CHICAGO — The Heat and the Bulls met in Game 3 of the Eastern Conference semifinals Friday night, but the real story wasn’t about who was in uniform. It was again about who was in civvies.
The undermanned, overmatched Bulls were without Luol Deng and Kirk Hinrich, and when center Nazr Mohammed was ejected in the first half, team radio analyst Bill Wennington was next in line, presumably.
While LeBron James and Dwyane Wade took the first half off — they attempted seven shots between them — the home team made a game of it. Still, as hard as the Bulls try, try, try again, it’s difficult to take this series seriously. Sure enough, on a night when their best players weren’t James and Wade but Chris Bosh and Norris Cole, the Heat woke up in time to score a 104-94 victory.

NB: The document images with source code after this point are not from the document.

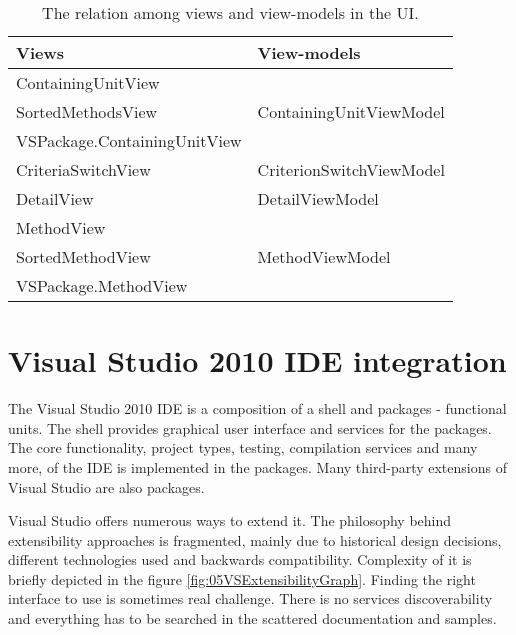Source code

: \begin{table}
\centering
    \begin{tabular}{|l|l|}
        \hline
        \textbf{Views}                                                      & \textbf{View-models }    \\ \hline
        ContainingUnitView 													&       				   \\ 
        SortedMethodsView 													& ContainingUnitViewModel  \\ 
        VSPackage.ContainingUnitView 										&   					   \\ \hline
        CriteriaSwitchView                                                  & CriterionSwitchViewModel \\ \hline
        DetailView                                                          & DetailViewModel          \\ \hline
        MethodView										                    &                          \\
        SortedMethodView								                    & MethodViewModel          \\
        VSPackage.MethodView                                                &                          \\ \hline
    \end{tabular}
    \caption{The relation among views and view-models in the UI.}
   	\label{tab:05viewviewmodels}
    	
\end{table}


\section{Visual Studio 2010 IDE integration}
The Visual Studio 2010 IDE is a composition of a shell and packages - functional units. The shell provides graphical user interface and services for the packages. The core functionality, project types, testing, compilation services and many more, of the IDE is implemented in the packages. Many third-party extensions of Visual Studio are also packages.

Visual Studio offers numerous ways to extend it. The philosophy behind extensibility approaches is fragmented, mainly due to historical design decisions, different technologies used and backwards compatibility. Complexity of it is briefly depicted in the figure \ref{fig:05VSExtensibilityGraph}. Finding the right interface to use is sometimes real challenge. There is no services discoverability and everything has to be searched in the scattered documentation and samples.


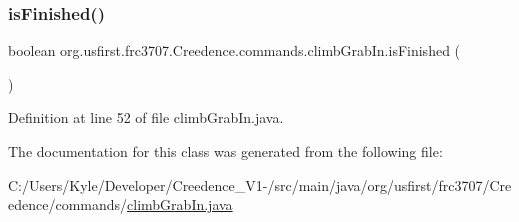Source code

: \subsubsection{\texorpdfstring{isFinished()}{isFinished()}}
{\footnotesize\ttfamily boolean org.\+usfirst.\+frc3707.\+Creedence.\+commands.\+climb\+Grab\+In.\+is\+Finished (\begin{DoxyParamCaption}{ }\end{DoxyParamCaption})\hspace{0.3cm}{\ttfamily [protected]}}



Definition at line 52 of file climb\+Grab\+In.\+java.



The documentation for this class was generated from the following file\+:\begin{DoxyCompactItemize}
\item 
C\+:/\+Users/\+Kyle/\+Developer/\+Creedence\+\_\+\+V1-\//src/main/java/org/usfirst/frc3707/\+Creedence/commands/\mbox{\hyperlink{climb_grab_in_8java}{climb\+Grab\+In.\+java}}\end{DoxyCompactItemize}
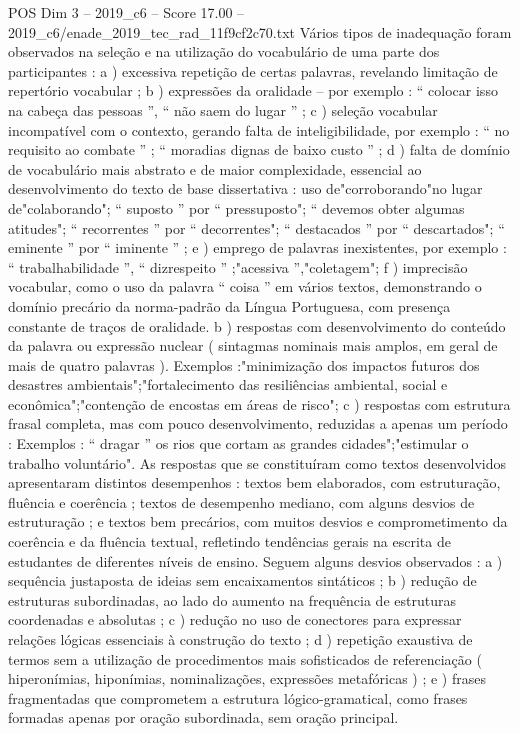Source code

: \begin{textsample}{POS Dim 3 – 2019\_c6 – Score 17.00 – 2019\_c6/enade\_2019\_tec\_rad\_11f9cf2c70.txt}
Vários tipos de inadequação foram observados na seleção e na utilização do vocabulário de uma parte dos participantes : a ) excessiva repetição de certas palavras, revelando limitação de repertório vocabular ; b ) expressões da oralidade – por exemplo : “ colocar isso na cabeça das pessoas ”, “ não saem do lugar ” ; c ) seleção vocabular incompatível com o contexto, gerando falta de inteligibilidade, por exemplo : “ no requisito ao combate ” ; “ moradias dignas de baixo custo ” ; d ) falta de domínio de vocabulário mais abstrato e de maior complexidade, essencial ao desenvolvimento do texto de base dissertativa : uso de"corroborando"no lugar de"colaborando"; “ suposto ” por “ pressuposto"; “ devemos obter algumas atitudes"; “ recorrentes ” por “ decorrentes"; “ destacados ” por “ descartados"; “ eminente ” por “ iminente ” ; e ) emprego de palavras inexistentes, por exemplo : “ trabalhabilidade ”, “ dizrespeito ” ;"acessiva ”,"coletagem"; f ) imprecisão vocabular, como o uso da palavra “ coisa ” em vários textos, demonstrando o domínio precário da norma-padrão da Língua Portuguesa, com presença constante de traços de oralidade. b ) respostas com desenvolvimento do conteúdo da palavra ou expressão nuclear ( sintagmas nominais mais amplos, em geral de mais de quatro palavras ).
Exemplos :"minimização dos impactos futuros dos desastres ambientais";"fortalecimento das resiliências ambiental, social e econômica";"contenção de encostas em áreas de risco"; c ) respostas com estrutura frasal completa, mas com pouco desenvolvimento, reduzidas a apenas um período : Exemplos : “ dragar ” os rios que cortam as grandes cidades";"estimular o trabalho voluntário".
As respostas que se constituíram como textos desenvolvidos apresentaram distintos desempenhos : textos bem elaborados, com estruturação, fluência e coerência ; textos de desempenho mediano, com alguns desvios de estruturação ; e textos bem precários, com muitos desvios e comprometimento da coerência e da fluência textual, refletindo tendências gerais na escrita de estudantes de diferentes níveis de ensino.
Seguem alguns desvios observados : a ) sequência justaposta de ideias sem encaixamentos sintáticos ; b ) redução de estruturas subordinadas, ao lado do aumento na frequência de estruturas coordenadas e absolutas ; c ) redução no uso de conectores para expressar relações lógicas essenciais à construção do texto ; d ) repetição exaustiva de termos sem a utilização de procedimentos mais sofisticados de referenciação ( hiperonímias, hiponímias, nominalizações, expressões metafóricas ) ; e ) frases fragmentadas que comprometem a estrutura lógico-gramatical, como frases formadas apenas por oração subordinada, sem oração principal.

\end{textsample}
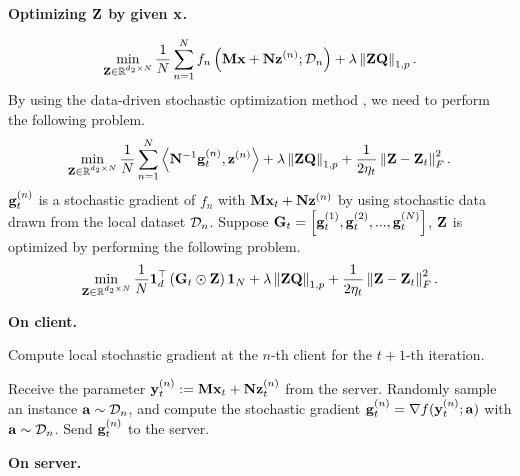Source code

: \documentclass[journal]{IEEEtran}
\newcommand\algotext[1]{\end{algorithmic}#1\begin{algorithmic}[1]}
\begin{document}
\textbf{Optimizing ${\bf Z}$ by given ${\bf x}$.}

\begin{align}
\min_{\substack{{\bf Z}\in\mathbb{R}^{d_2\times N}}} \frac{1}{N}\sum_{n=1}^N f_n\left( {\bf M}{\bf x} + {\bf N} {\bf z}^{(n)}; \mathcal{D}_n \right) + \lambda \left\lVert{\bf Z}{\bf Q}\right\rVert_{1,p}.
\end{align}  By using the data-driven stochastic optimization method \cite{dd}, we need to perform the following problem.
\begin{align}
\nonumber
\min_{\substack{{\bf Z}\in\mathbb{R}^{d_2\times N}}} \frac{1}{N}\sum_{n=1}^N \left\langle{\bf N}^{-1} {\bf g}_t^{(n)}, {\bf z}^{(n)} \right\rangle + \lambda \left\lVert{\bf Z}{\bf Q}\right\rVert_{1,p} + \frac{1}{2\eta_t}\left\lVert{\bf Z} - {\bf Z}_t\right\rVert_F^2.
\end{align} ${\bf g}_t^{(n)}$ is a stochastic gradient of $f_n$ with ${\bf M}{\bf x}_t + {\bf N} {\bf z}^{(n)}$ by using stochastic data  drawn from the local dataset $\mathcal{D}_n$. Suppose ${\bf G}_t = \left [ {\bf g}_t^{(1)}, {\bf g}_t^{(2)}, ..., {\bf g}_t^{(N)} \right ]$, ${\bf Z}$ is optimized by performing the following problem.
\begin{align}
\nonumber
\min_{\substack{{\bf Z}\in\mathbb{R}^{d_2\times N}}} \frac{1}{N}{\bf 1}_d^\top\left( {\bf G}_t \odot {\bf Z} \right){\bf 1}_N + \lambda \left\lVert{\bf Z}{\bf Q}\right\rVert_{1,p} + \frac{1}{2\eta_t}\left\lVert{\bf Z} - {\bf Z}_t\right\rVert_F^2.
\end{align}

\textbf{On client.}  

\begin{algorithm}[!]
    \caption{Compute local stochastic gradient at the $n$-th client for the $t+1$-th iteration.}
    \label{algo_xxx}
    \begin{algorithmic}[1]
        \State Receive the parameter ${\bf y}_t^{(n)} := {\bf M}{\bf x}_t + {\bf N}{\bf z}_t^{(n)}$ from the server.
        \State Randomly sample an instance ${\bf a}\sim\mathcal{D}_n$, and compute the stochastic gradient ${\bf g}^{(n)}_t = \nabla f({\bf y}_t^{(n)};{\bf a})$ with ${\bf a}\sim\mathcal{D}_n$.
        \State Send ${\bf g}^{(n)}_t$ to the server.
    \end{algorithmic}
\end{algorithm} 





\textbf{On server.}
\end{document}
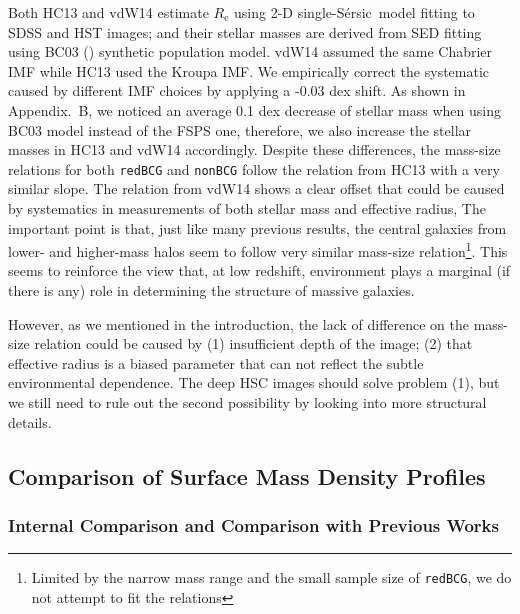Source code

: \documentclass[preprint]{aastex}
\def\ser{{S\'{e}rsic\ }}
\begin{document}
\begin{CJK*}{UTF8}{gbsn}
    Both HC13 and vdW14 estimate $R_{\mathrm{e}}$ using 2-D single-\ser model 
    fitting to SDSS and HST images; and their stellar masses are derived from 
    SED fitting using BC03 (\citealt{BC03}) synthetic population model. 
    vdW14 assumed the same Chabrier IMF while HC13 used the Kroupa IMF. 
    We empirically correct the systematic caused by different IMF choices by 
    applying a -0.03 dex shift.  
    As shown in Appendix.~B, we noticed an average 0.1 dex decrease of stellar 
    mass when using BC03 model instead of the FSPS one, therefore, we also 
    increase the stellar masses in HC13 and vdW14 accordingly. 
    Despite these differences, the mass-size relations for both \texttt{redBCG} 
    and \texttt{nonBCG} follow the relation from HC13 with a very similar 
    slope.
    The relation from vdW14 shows a clear offset that could be caused by 
    systematics in measurements of both stellar mass and effective radius, 
    The important point is that, just like many previous results, the central 
    galaxies from lower- and higher-mass halos seem to follow very similar 
    mass-size relation\footnote{Limited by the narrow mass range and the small
    sample size of \texttt{redBCG}, we do not attempt to fit the relations}.  
    This seems to reinforce the view that, at low redshift, environment 
    plays a marginal (if there is any) role in determining the structure
    of massive galaxies.  
    
    However, as we mentioned in the introduction, the lack of difference on
    the mass-size relation could be caused by 
    (1) insufficient depth of the image; 
    (2) that effective radius is a biased parameter that can not reflect the 
    subtle environmental dependence.  
    The deep HSC images should solve problem (1), but we still need to 
    rule out the second possibility by looking into more structural details. 
    
\subsection{Comparison of Surface Mass Density Profiles}

\subsubsection{Internal Comparison and Comparison with Previous Works}
    

\end{CJK*}
\end{document}
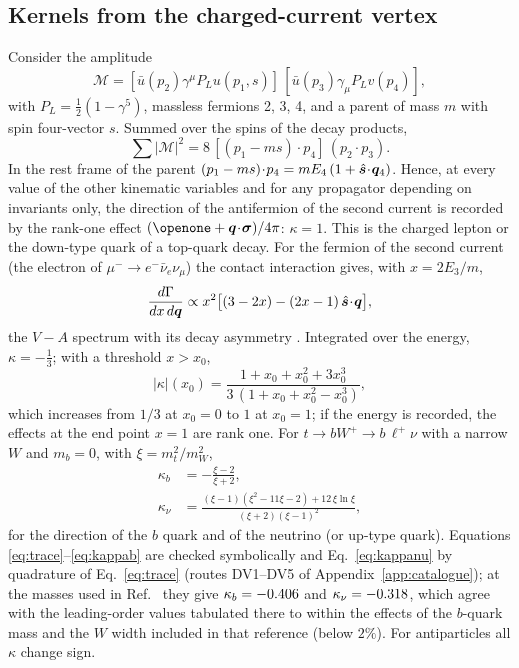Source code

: \subsection{Kernels from the charged-current vertex}
\label{sec:va}

Consider the amplitude
\begin{equation}
\mathcal{M}=[\bar u(p_2)\gamma^\mu P_Lu(p_1,s)]\,[\bar u(p_3)\gamma_\mu P_Lv(p_4)],
\label{eq:amp}
\end{equation}
with $P_L=\tfrac12(1-\gamma^5)$, massless fermions 2, 3, 4, and a parent of mass $m$ with spin four-vector $s$. Summed over the spins of the decay products,
\begin{equation}
\sum|\mathcal{M}|^2=8\,[(p_1-ms)\!\cdot\!p_4]\,(p_2\!\cdot\!p_3).
\label{eq:trace}
\end{equation}
In the rest frame of the parent $(p_1-ms)\!\cdot\!p_4=mE_4\,(1+\hat{\bm s}\!\cdot\!\bm{q}_4)$. Hence, at every value of the other kinematic variables and for any propagator depending on invariants only, the direction of the antifermion of the second current is recorded by the rank-one effect $(\openone+\bq\!\cdot\!\bsig)/4\pi$: $\kappa=1$. This is the charged lepton or the down-type quark of a top-quark decay. For the fermion of the second current (the electron of $\mu^-\to e^-\bar\nu_e\nu_\mu$) the contact interaction gives, with $x=2E_3/m$,
\begin{equation}
\frac{d\Gamma}{dx\,d\bm{q}}\propto x^2\big[(3-2x)-(2x-1)\,\hat{\bm s}\!\cdot\!\bm{q}\big],
\label{eq:michel}
\end{equation}
the $V\!-\!A$ spectrum with its decay asymmetry \cite{michel1950,kinoshita1957}. Integrated over the energy, $\kappa=-\tfrac13$; with a threshold $x>x_0$,
\begin{equation}
|\kappa|(x_0)=\frac{1+x_0+x_0^2+3x_0^3}{3\,(1+x_0+x_0^2-x_0^3)} ,
\label{eq:kappacut}
\end{equation}
which increases from $1/3$ at $x_0=0$ to $1$ at $x_0=1$; if the energy is recorded, the effects at the end point $x=1$ are rank one. For $t\to bW^+\to b\,\ell^+\nu$ with a narrow $W$ and $m_b=0$, with $\xi=m_t^2/m_W^2$,
\begin{align}
\kappa_b&=-\frac{\xi-2}{\xi+2},\label{eq:kappab}\\
\kappa_\nu&=\frac{(\xi-1)(\xi^2-11\xi-2)+12\,\xi\ln\xi}{(\xi+2)(\xi-1)^2},\label{eq:kappanu}
\end{align}
for the direction of the $b$ quark and of the neutrino (or up-type quark). Equations \eqref{eq:trace}--\eqref{eq:kappab} are checked symbolically and Eq.~\eqref{eq:kappanu} by quadrature of Eq.~\eqref{eq:trace} (routes DV1--DV5 of Appendix~\ref{app:catalogue}); at the masses used in Ref.~\cite{brandenburg2002} they give $\kappa_b=-0.406$ and $\kappa_\nu=-0.318$, which agree with the leading-order values tabulated there to within the effects of the $b$-quark mass and the $W$ width included in that reference (below $2\%$). For antiparticles all $\kappa$ change sign.

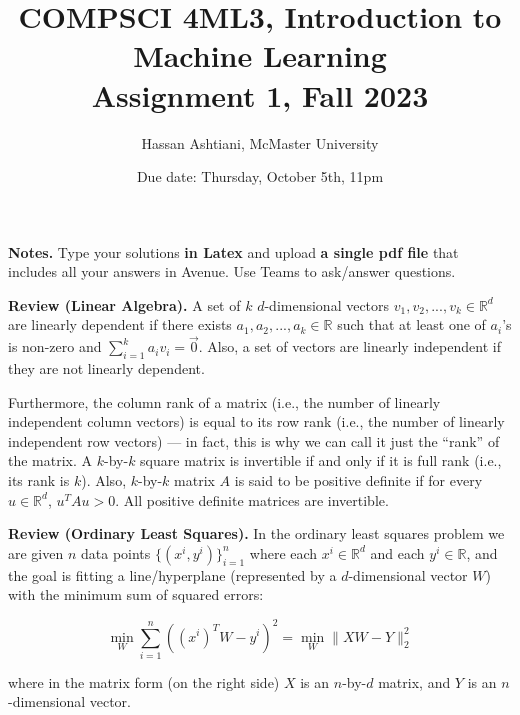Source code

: \documentclass{article}
\title{COMPSCI 4ML3, Introduction to Machine Learning\\
Assignment 1, Fall 2023}
\author{Hassan Ashtiani, McMaster University}
\date{Due date: Thursday, October 5th, 11pm}
\begin{document}
\maketitle

{\bf Notes.} Type your solutions {\bf in Latex} and upload {\bf a single pdf file} that includes all your answers in Avenue. Use Teams to ask/answer questions. %

{\bf Review (Linear Algebra).} A set of $k$ $d$-dimensional vectors $v_1,v_2,...,v_k \in \mathbb{R}^d$ are linearly dependent if there exists $a_1, a_2, ..., a_k \in \mathbb{R}$ such that at least one of $a_i$'s is non-zero and $\sum_{i=1}^k a_iv_i=\vec{0}$. Also, a set of vectors are linearly independent if they are not linearly dependent.
    
Furthermore, the column rank of a matrix (i.e., the number of linearly independent column vectors) is equal to its row rank (i.e., the number of linearly independent row vectors) --- in fact, this is why we can call it just the ``rank'' of the matrix. A $k$-by-$k$ square matrix is invertible if and only if it is full rank (i.e., its rank is $k$). Also, $k$-by-$k$ matrix $A$ is said to be positive definite if for every $u\in \mathbb{R}^d$, $u^TAu>0$. All positive definite matrices are invertible.


{\bf Review (Ordinary Least Squares).} In the ordinary least squares problem we are given $n$ data points $\{(x^i, y^i)\}_{i=1}^n$ where each $x^i\in \mathbb{R}^d$ and each $y^i\in \mathbb{R}$, and the goal is fitting a line/hyperplane (represented by a $d$-dimensional vector $W$) with the minimum sum of squared errors:  

\[ 
\min_{W} \sum_{i=1}^n ((x^i)^TW - y^i)^2 =\min_{W} \|XW-Y\|_2^2 
\]

where in the matrix form (on the right side) $X$ is an $n$-by-$d$ matrix, and $Y$ is an $n$-dimensional vector.
\end{document}
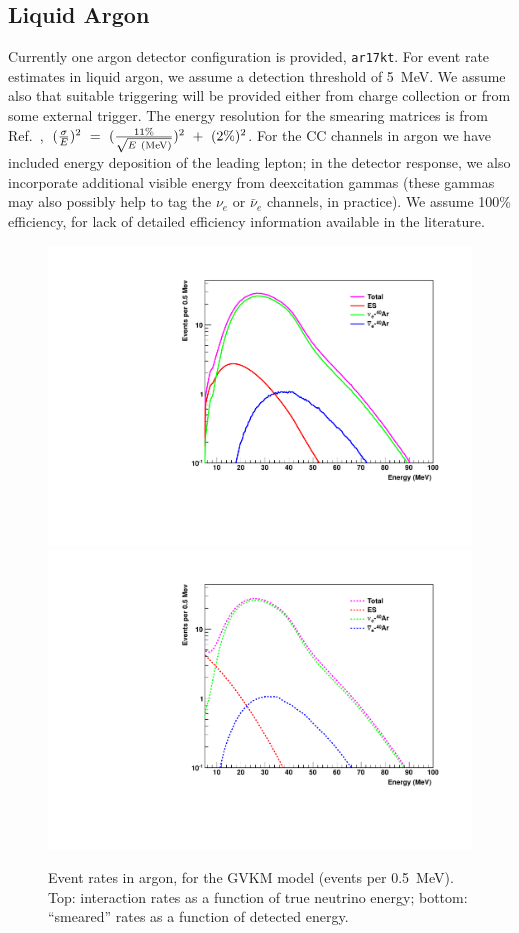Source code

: \documentclass[12pt]{article}
\begin{document}
\subsection{Liquid Argon}

Currently one argon detector configuration is provided,
\texttt{ar17kt}.  For event rate estimates in liquid argon, we assume
a detection threshold of 5~MeV.  We assume also that suitable
triggering will be provided either from charge collection or from some
external trigger.  The energy resolution for the smearing matrices is
from Ref.~\cite{Amoruso:2003sw},~$(\frac{\sigma}{E})^{2}~=~(\frac{11\%}{\sqrt{E~({\rm MeV})}})^{2}~+~(2\%)^{2}$.
For the CC channels in argon we have included energy deposition of the
leading lepton; in the detector response, we also incorporate
additional visible energy from deexcitation gammas (these gammas may
also possibly help to tag the $\nu_e$ or $\bar{\nu}_e$ channels,
in practice).  We assume 100\%
efficiency, for lack of detailed efficiency information available in
the literature.


\begin{figure}[htb]
  \centering\includegraphics[width=.75\textwidth]{figures/interaction_rates_gvkm_ar17kt.pdf}
  \centering\includegraphics[width=.75\textwidth]{figures/smeared_rates_gvkm_ar17kt.pdf}

  \caption{Event rates in argon, for the GVKM model (events per 0.5~MeV). Top: interaction rates as a
    function of true neutrino energy; bottom:  ``smeared''
    rates as a function of detected energy.}
  \label{fig:larrates}
\end{figure}
\end{document}
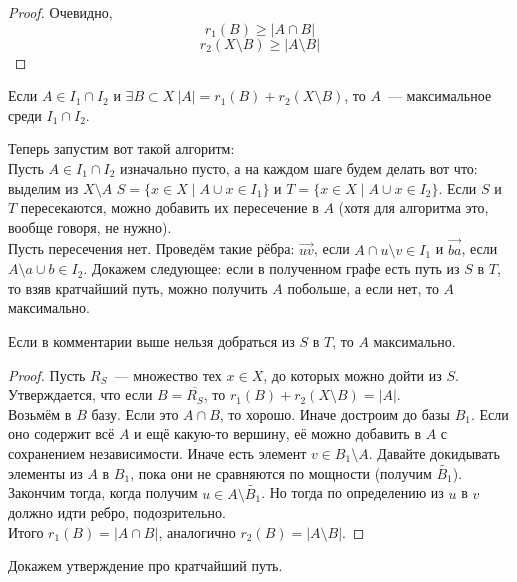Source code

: \documentclass{article}
\begin{document}
    \begin{proof}
        Очевидно,
        $$r_1(B)\geqslant|A\cap B|$$
        $$
        r_2(X\setminus B)\geqslant|A\setminus B|
        $$
    \end{proof}
    \begin{corollary}
        Если $A\in I_1\cap I_2$ и $\exists B\subset X~|A|=r_1(B)+r_2(X\setminus B)$, то $A$~--- максимальное среди $I_1\cap I_2$.
    \end{corollary}
    \begin{remark}
        Теперь запустим вот такой алгоритм:\\
        Пусть $A\in I_1\cap I_2$ изначально пусто, а на каждом шаге будем делать вот что: выделим из $X\setminus A$ $S=\{x\in X\mid A\cup x\in I_1\}$ и $T=\{x\in X\mid A\cup x\in I_2\}$. Если $S$ и $T$ пересекаются, можно добавить их пересечение в $A$ (хотя для алгоритма это, вообще говоря, не нужно).\\
        Пусть пересечения нет. Проведём такие рёбра: $\vec{uv}$, если $A\cap u\setminus v\in I_1$ и $\vec{ba}$, если $A\setminus a\cup b\in I_2$. Докажем следующее: если в полученном графе есть путь из $S$ в $T$, то взяв кратчайший путь, можно получить $A$ побольше, а если нет, то $A$ максимально.
    \end{remark}
    \begin{claim}
        Если в комментарии выше нельзя добраться из $S$ в $T$, то $A$ максимально.
    \end{claim}
    \begin{proof}
        Пусть $R_S$~--- множество тех $x\in X$, до которых можно дойти из $S$. Утверждается, что если $B=\overline{R_S}$, то $r_1(B)+r_2(X\setminus B)=|A|$.\\
        Возьмём в $B$ базу. Если это $A\cap B$, то хорошо. Иначе достроим до базы $B_1$. Если оно содержит всё $A$ и ещё какую-то вершину, её можно добавить в $A$ с сохранением независимости. Иначе есть элемент $v\in B_1\setminus A$. Давайте докидывать элементы из $A$ в $B_1$, пока они не сравняются по мощности (получим $\widetilde{B_1}$). Закончим тогда, когда получим $u\in A\setminus\widetilde{B_1}$. Но тогда по определению из $u$ в $v$ должно идти ребро, подозрительно.\\
        Итого $r_1(B)=|A\cap B|$, аналогично $r_2(B)=|A\setminus B|$.
    \end{proof}
    \begin{claim}
        Докажем утверждение про кратчайший путь.
    \end{claim}
\end{document}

“The next game is gonna be the tough one,” James tried to convince anyone who would listen en route to the locker room afterward.
Oh, haven’t you heard? Derrick Rose plans to make a comeback in Game 4. Maybe — just like it has been for weeks on end.
While Rose sat out his 92nd consecutive game this season, one could only imagine what the Bulls might have been with their healthiest player in uniform, not in a suit. Just a guess, but I’d bet Cole wouldn’t go off for 18 points in 24 minutes if Rose could help it.
“They miss D-Rose in a lot of ways, but mostly at the offensive end,” Heat backcourt mate Mario Chalmers told me. “Not only is he another option, but he’s their main option. You have to respect his ability to drive to the basket. Because they don’t have anyone with his kind of talent, our defense has one less thing to worry about now.”
So the question remains, why has Rose yet to play a single minute more than one year after his injury? A number of reasons have been given for his extended absence, some of which threaten to make sense. He can’t dunk in stride, we were told last month. Now he can’t get the torn ACL out of his mind, he says. (Is it too early to include bruised muscle memory as an official NBA injury?) Remember, this is the same guy who played with turf toe, back spasms and a strained groin before he blew out his knee last season.
Me? I’m convinced the clutter in Rose’s head comes from his handlers, namely, his big brother-agent Reggie and advisor B.J. Armstrong, the former Bulls guard.
As you may recall, it was Reggie who basically said it wouldn’t be in his brother’s best interests to return to a rag-tag bunch that had no championship potential. As he put it at the time, “It’s frustrating to see my brother play (sic) his heart and soul out for the team and them not put anything around him.”
As for Armstrong, he was overlooked for the Bulls general manager position years ago, when ex-teammate John Paxson was hired instead. It’s no secret that he has been bitter about the perceived slight since then.
Connect the dots.
One would think that Rose could fend for himself. After all, he’s not a kid any more. He’s 24 years old. It’s his body, his career. But has been allowed to make so few important decisions in his life, it’s unreasonable to believe that he’s capable of one now. Earlier this week, when Rose said he was oblivious to his growing number of critics, it was a stunning reminder of just how out of tune he was with the real world around him.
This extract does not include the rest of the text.